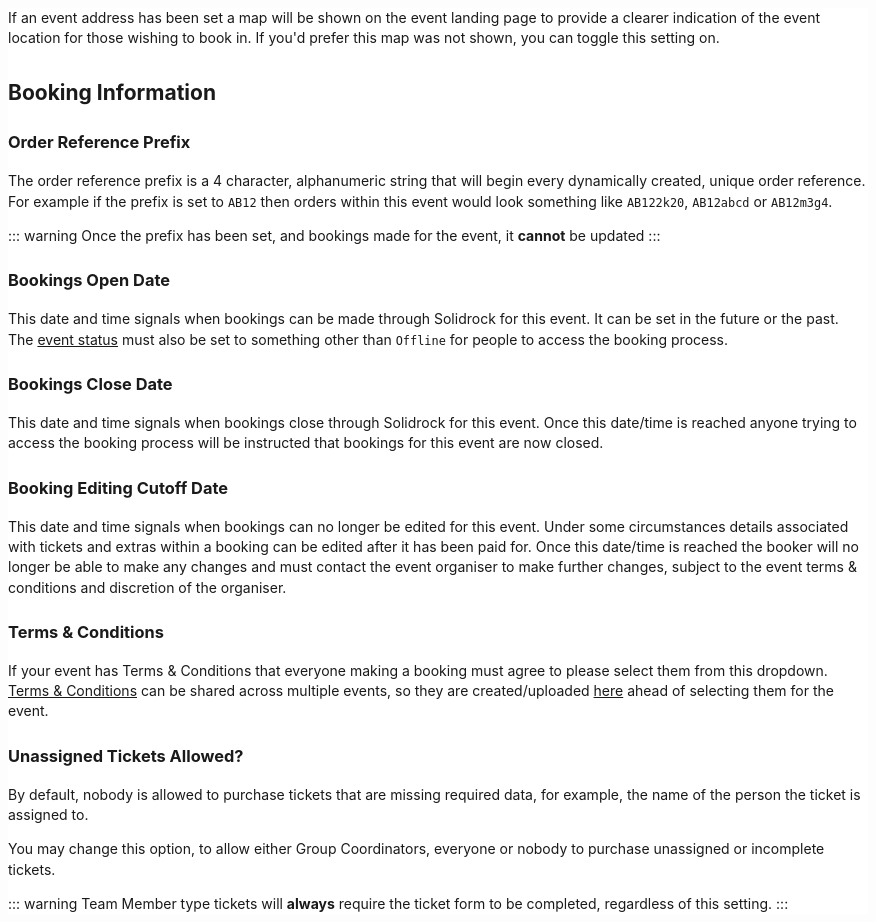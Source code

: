 If an event address has been set a map will be shown on the event landing page to provide a clearer indication of the event location for those wishing to book in. If you'd prefer this map was not shown, you can toggle this setting on.

## Booking Information

### Order Reference Prefix

The order reference prefix is a 4 character, alphanumeric string that will begin every dynamically created, unique order reference. For example if the prefix is set to `AB12` then orders within this event would look something like `AB122k20`, `AB12abcd` or `AB12m3g4`.

::: warning
Once the prefix has been set, and bookings made for the event, it **cannot** be updated
:::

### Bookings Open Date

This date and time signals when bookings can be made through Solidrock for this event. It can be set in the future or the past. The [event status](/guide/events.md#status) must also be set to something other than `Offline` for people to access the booking process.

### Bookings Close Date

This date and time signals when bookings close through Solidrock for this event. Once this date/time is reached anyone trying to access the booking process will be instructed that bookings for this event are now closed.

### Booking Editing Cutoff Date

This date and time signals when bookings can no longer be edited for this event. Under some circumstances details associated with tickets and extras within a booking can be edited after it has been paid for. Once this date/time is reached the booker will no longer be able to make any changes and must contact the event organiser to make further changes, subject to the event terms & conditions and discretion of the organiser.

### Terms & Conditions

If your event has Terms & Conditions that everyone making a booking must agree to please select them from this dropdown. [Terms & Conditions](https://events.solidrock.io/admin/terms-conditions) can be shared across multiple events, so they are created/uploaded [here](https://events.solidrock.io/admin/terms-conditions) ahead of selecting them for the event.

### Unassigned Tickets Allowed?

By default, nobody is allowed to purchase tickets that are missing required data, for example, the name of the person the ticket is assigned to.

You may change this option, to allow either Group Coordinators, everyone or nobody to purchase unassigned or incomplete tickets.

::: warning
Team Member type tickets will **always** require the ticket form to be completed, regardless of this setting.
:::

____________

Instructions for the task:
Restate precisely, and with nothing added, the lines from the one with "You may change" through the final line of the material.

Response to the exercise:
You may change this option, to allow either Group Coordinators, everyone or nobody to purchase unassigned or incomplete tickets.

::: warning
Team Member type tickets will **always** require the ticket form to be completed, regardless of this setting.
:::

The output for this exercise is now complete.